> [Your goal] Restate word for word the span that opens with the line containing "[GitHub](https://github.com/zhujun-max/docsify_study/)" and closes with the final line of the data; give only those lines.

Dataset entries section start

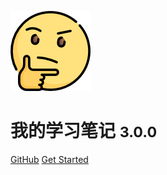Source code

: <!-- _coverpage.md -->

![logo](/9527.png)

# 我的学习笔记 <small>3.0.0</small>
<!-- https://docsify.js.org/#/zh-cn/ -->

[GitHub](https://github.com/zhujun-max/docsify_study/)
[Get Started](/README.md)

Dataset entries section end

> [Task result]
[GitHub](https://github.com/zhujun-max/docsify_study/)
[Get Started](/README.md)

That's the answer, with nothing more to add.